Tangerang || Radarpost.id
Arus mudik dan libur akhir tahun kerap identik dengan antrean panjang dan kepadatan bandara. Namun pada periode Natal 2025 dan Tahun Baru 2026, InJourney Aviation Services (IAS) Group berupaya mengubah stigma tersebut dengan menghadirkan layanan bandara yang lebih humanis, adaptif, dan berbasis teknologi.
Melalui penguatan kesiapan operasional di seluruh wilayah kerjanya, IAS Group menempatkan pengalaman penumpang sebagai prioritas utama di tengah proyeksi lonjakan pergerakan masyarakat selama Nataru 2025–2026. Penataan personel, peningkatan fasilitas layanan, serta pemanfaatan sistem digital menjadi fondasi utama strategi tersebut.
Direktur Komersial InJourney, Veronica H. Sisilia, menyampaikan bahwa momen Nataru bukan sekadar periode puncak trafik, melainkan kesempatan menghadirkan pengalaman perjalanan yang lebih bermakna bagi masyarakat.
“Kami ingin memastikan setiap penumpang merasakan perjalanan yang aman, nyaman, dan menyenangkan. Nataru menjadi momentum untuk menghadirkan layanan yang tidak hanya efisien, tetapi juga penuh empati,” ujarnya di sela konferensi pers di Bandara Internasional Soekarno-Hatta, Tangerang, Selasa (17/12/2025).
Berdasarkan proyeksi Kementerian Perhubungan dan BPS, pergerakan penumpang selama Nataru diperkirakan mencapai 119 juta orang. Trafik penumpang di bandara InJourney sendiri diprediksi meningkat 4,1 persen, dengan bandara utama seperti Soekarno-Hatta, Ngurah Rai Bali, Makassar, Medan, dan Surabaya menjadi titik kepadatan tertinggi.
Untuk menjaga kualitas layanan di tengah lonjakan tersebut, IAS Group mengoptimalkan pengendalian operasional melalui Posko Gabungan Nasional (POSGABNAS) yang beroperasi selama 15 Desember 2025 hingga 5 Januari 2026. Posko ini menjadi pusat pemantauan terpadu layanan penumpang, bagasi, kargo, hingga fasilitas bandara secara real time.
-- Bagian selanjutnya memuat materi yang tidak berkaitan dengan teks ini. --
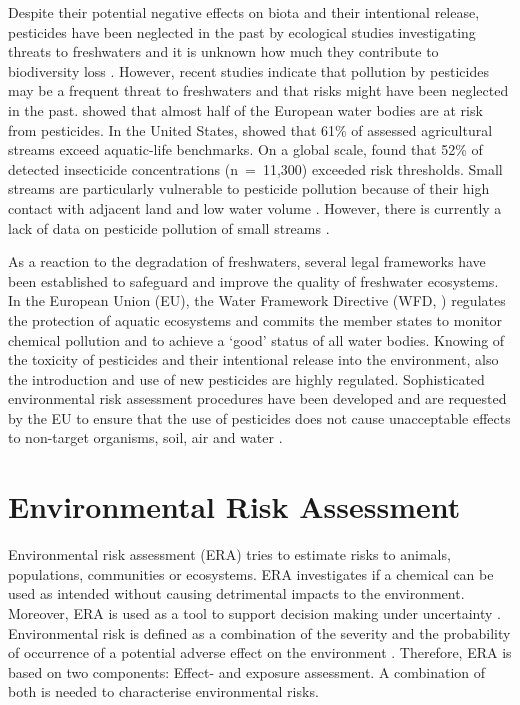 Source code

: Despite their potential negative effects on biota and their intentional release, pesticides have been neglected in the past by ecological studies investigating threats to freshwaters \citep{schafer_contribution_2016} and it is unknown how much they contribute to biodiversity loss \citep{rockstrom_safe_2009, persson_confronting_2013}. 
However, recent studies indicate that pollution by pesticides may be a frequent threat to freshwaters and that risks might have been neglected in the past.
\citet{malaj_organic_2014} showed that almost half of the European water bodies are at risk from pesticides. 
In the United States, \citet{stone_pesticides_2014} showed that 61\% of assessed agricultural streams exceed aquatic-life benchmarks.
On a global scale, \citet{stehle_pesticide_2015} found that 52\% of detected insecticide concentrations (n~=~11,300) exceeded risk thresholds.
Small streams are particularly vulnerable to pesticide pollution because of their high contact with adjacent land and low water volume \citep{biggs_importance_2016}.
However, there is currently a lack of data on pesticide pollution of small streams \citep{lorenz_specifics_2016}. 

As a reaction to the degradation of freshwaters, several legal frameworks have been established to safeguard and improve the quality of freshwater ecosystems. 
In the European Union (EU), the Water Framework Directive (WFD, \citet{european_union_directive_2000}) regulates the protection of aquatic ecosystems and commits the member states to monitor chemical pollution and to achieve a `good' status of all water bodies. 
Knowing of the toxicity of pesticides and their intentional release into the environment, also the introduction and use of new pesticides are highly regulated.
Sophisticated environmental risk assessment procedures have been developed and are requested by the EU to ensure that the use of pesticides does not cause unacceptable effects to non-target organisms, soil, air and water \citep{european_union_regulation_2009}. 



\section{Environmental Risk Assessment}

Environmental risk assessment (ERA) tries to estimate risks to animals, populations, communities or ecosystems.
ERA investigates if a chemical can be used as intended without causing detrimental impacts to the environment. 
Moreover, ERA is used as a tool to support decision making under uncertainty \citep{newman_fundamentals_2015}. 
Environmental risk is defined as a combination of the severity and the probability of occurrence of a potential adverse effect on the environment \citep{suter_ecological_2007}. 
Therefore, ERA is based on two components: Effect- and exposure assessment.
A combination of both is needed to characterise environmental risks.

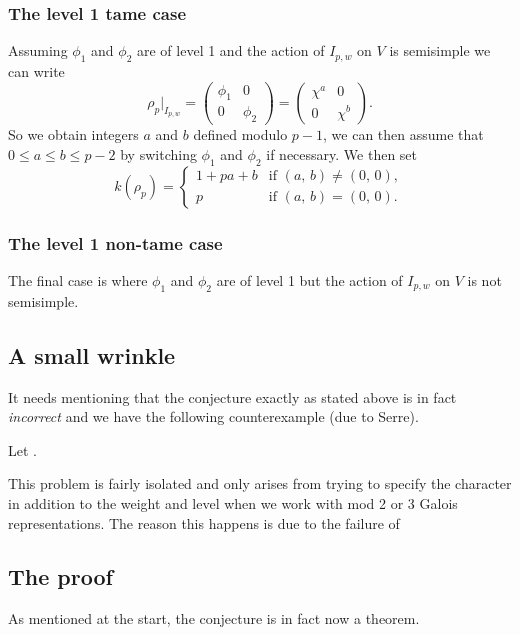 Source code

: \documentclass[a4paper,12pt]{article}
\begin{document}
\subsubsection{The level 1 tame case}
Assuming $\phi_1$ and $\phi_2$ are of level 1 and the action of $I_{p,w}$ on $V$ is semisimple we can write
\[
\rho_p |_{I_{p,w}} = \begin{pmatrix}
\phi_1 & 0 \\
0      & \phi_2 \end{pmatrix} = \begin{pmatrix}
\chi^a & 0 \\
0      & \chi^b \end{pmatrix}.
\]
So we obtain integers $a$ and $b$ defined modulo $p-1$, we can then assume that $0\le a \le b \le p-2$ by switching $\phi_1$ and $\phi_2$ if necessary.
We then set
\[
k(\rho_p) = \begin{cases}
1 + pa + b & \text{if }(a,\,b) \ne (0,\,0), \\
         p & \text{if }(a,\,b) = (0,\,0).
\end{cases}
\]


\subsubsection{The level 1 non-tame case}
The final case is where $\phi_1$ and $\phi_2$ are of level 1 but the action of $I_{p,w}$ on $V$ is not semisimple.

\subsection{A small wrinkle}
It needs mentioning that the conjecture exactly as stated above is in fact \emph{incorrect} and we have the following counterexample (due to Serre).

\begin{ex}
Let . %
\end{ex}

This problem is fairly isolated and only arises from trying to specify the character in addition to the weight and level when we work with mod 2 or 3 Galois representations.
The reason this happens is due to the failure of 

\subsection{The proof}
As mentioned at the start, the conjecture is in fact now a theorem.
\end{document}
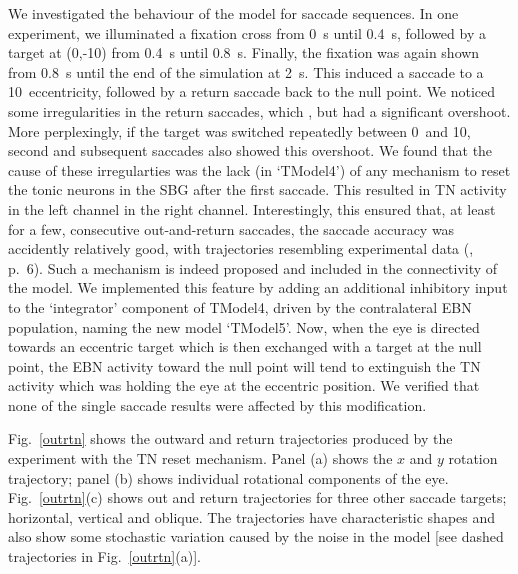 \documentclass{frontiersSCNS}
\begin{document}
We investigated the behaviour of the model for saccade sequences.  In
one experiment, we illuminated a fixation cross from 0~s until 0.4~s,
followed by a target at (0,-10\dg) from 0.4~s until 0.8~s. Finally,
the fixation was again shown from 0.8~s until the end of the
simulation at 2~s. This induced a saccade to a 10\dg~eccentricity,
followed by a return saccade back to the null point. We noticed some
irregularities in the return saccades, which , but had a significant overshoot.  More perplexingly, if the
target was switched repeatedly between 0\dg~and 10\dg, second and
subsequent  saccades also showed this overshoot. We found
that the cause of these irregularties was the lack (in `TModel4') of
any mechanism to reset the tonic neurons in the SBG after the first
saccade. This resulted in TN activity in the left channel 
in the right channel. Interestingly, this ensured that, at least for a
few, consecutive out-and-return saccades, the saccade accuracy was
accidently relatively good, with trajectories resembling experimental data
(\cite{bahill_trajectories_1979}, p.~6).  Such a mechanism
is indeed proposed and included in the connectivity of the
\cite{gancarz_neural_1998} model. We implemented this feature by adding an
additional inhibitory input to the `integrator' component of TModel4,
driven by the contralateral EBN population, naming the new model
`TModel5'.  Now, when the eye is directed towards an eccentric target
which is then exchanged with a target at the null point, the EBN
activity toward the null point will tend to extinguish the TN activity
which was holding the eye at the eccentric position.  We verified that
none of the single saccade results were affected by this modification.

Fig.~\ref{outrtn} shows the outward and return trajectories produced
by the experiment with the TN reset mechanism. Panel (a) shows the $x$
and $y$ rotation trajectory; panel (b) shows individual rotational
components of the eye. Fig.~\ref{outrtn}(c) shows out and return
trajectories for three other saccade targets; horizontal, vertical and
oblique. The trajectories have characteristic shapes and also show
some stochastic variation caused by the noise in the model [see dashed
trajectories in Fig.~\ref{outrtn}(a)].
\end{document}
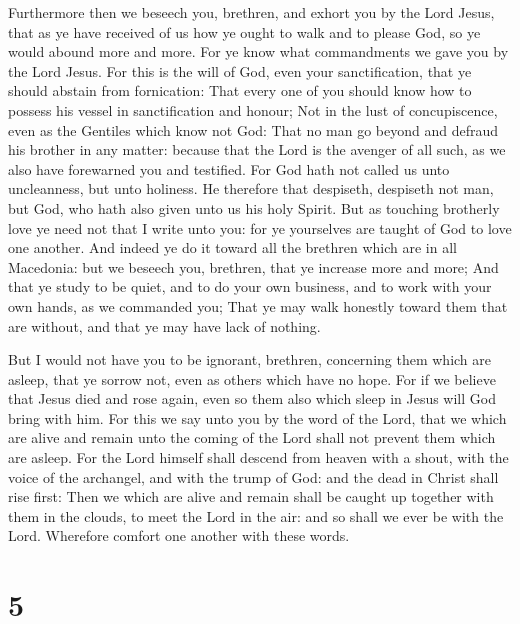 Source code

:  Furthermore then we beseech you, brethren, and exhort you
by the Lord Jesus, that as ye have received of us how ye ought to walk
and to please God, so ye would abound more and more.  For ye
know what commandments we gave you by the Lord Jesus.  For
this is the will of God, even your sanctification, that ye should
abstain from fornication:  That every one of you should know
how to possess his vessel in sanctification and honour;  Not
in the lust of concupiscence, even as the Gentiles which know not God:
 That no man go beyond and defraud his brother in any
matter: because that the Lord is the avenger of all such, as we also
have forewarned you and testified.  For God hath not called
us unto uncleanness, but unto holiness.  He therefore that
despiseth, despiseth not man, but God, who hath also given unto us his
holy Spirit.  But as touching brotherly love ye need not
that I write unto you: for ye yourselves are taught of God to love one
another.  And indeed ye do it toward all the brethren which
are in all Macedonia: but we beseech you, brethren, that ye increase
more and more;  And that ye study to be quiet, and to do
your own business, and to work with your own hands, as we commanded you;
 That ye may walk honestly toward them that are without,
and that ye may have lack of nothing.

 But I would not have you to be ignorant, brethren,
concerning them which are asleep, that ye sorrow not, even as others
which have no hope.  For if we believe that Jesus died and
rose again, even so them also which sleep in Jesus will God bring with
him.  For this we say unto you by the word of the Lord,
that we which are alive and remain unto the coming of the Lord shall not
prevent them which are asleep.  For the Lord himself shall
descend from heaven with a shout, with the voice of the archangel, and
with the trump of God: and the dead in Christ shall rise first:
 Then we which are alive and remain shall be caught up
together with them in the clouds, to meet the Lord in the air: and so
shall we ever be with the Lord.  Wherefore comfort one
another with these words.

\hypertarget{section-4}{%
\section{5}\label{section-4}}

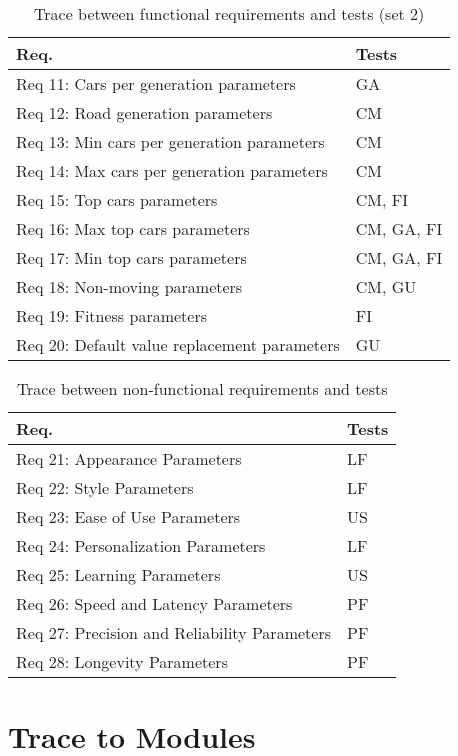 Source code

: \documentclass[12pt, titlepage]{article}
\begin{document}
\begin{table}[H]
\centering
\begin{tabular}{p{} p{}}
\toprule
\textbf{Req.} & \textbf{Tests}\\
\midrule
Req 11: Cars per generation parameters  & GA\\
Req 12: Road generation parameters & CM\\
Req 13: Min cars per generation parameters & CM\\
Req 14: Max cars per generation parameters & CM\\
Req 15: Top cars parameters & CM, FI\\
Req 16: Max top cars parameters & CM, GA, FI\\
Req 17: Min top cars parameters & CM, GA, FI\\
Req 18: Non-moving parameters & CM, GU\\
Req 19: Fitness parameters & FI\\
Req 20: Default value replacement parameters & GU\\
\bottomrule
\end{tabular}
\caption{Trace between functional requirements and tests (set 2)}
\label{TblRT2}
\end{table}

\begin{table}[H]
\centering
\begin{tabular}{p{} p{}}
\toprule
\textbf{Req.} & \textbf{Tests}\\
\midrule
Req 21: Appearance Parameters & LF\\
Req 22: Style Parameters & LF\\
Req 23: Ease of Use Parameters & US\\
Req 24: Personalization Parameters & LF\\
Req 25: Learning Parameters & US\\
Req 26: Speed and Latency Parameters & PF\\
Req 27: Precision and Reliability Parameters & PF\\
Req 28: Longevity Parameters & PF\\
\bottomrule
\end{tabular}
\caption{Trace between non-functional requirements and tests}
\label{TblRT2}
\end{table}

\section{Trace to Modules}	
\end{document}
Pelaksana Tugas Direktur Utama IAS, Danny P. Thaharsyah, menjelaskan bahwa pendekatan berbasis data dan teknologi menjadi kunci menjaga stabilitas layanan.
“Dengan dukungan sistem digital seperti CALIS dan WARRIOR, seluruh aktivitas layanan dapat dimonitor secara akurat. Ini memungkinkan respons cepat terhadap potensi kendala, terutama saat terjadi lonjakan penumpang dan kargo,” jelasnya.
Tak hanya mengandalkan teknologi, IAS Group juga menghadirkan sentuhan humanis melalui penguatan layanan pelanggan. Beragam program sambutan dan promo Nataru disiapkan di berbagai titik layanan bandara dan properti pendukung dalam ekosistem InJourney.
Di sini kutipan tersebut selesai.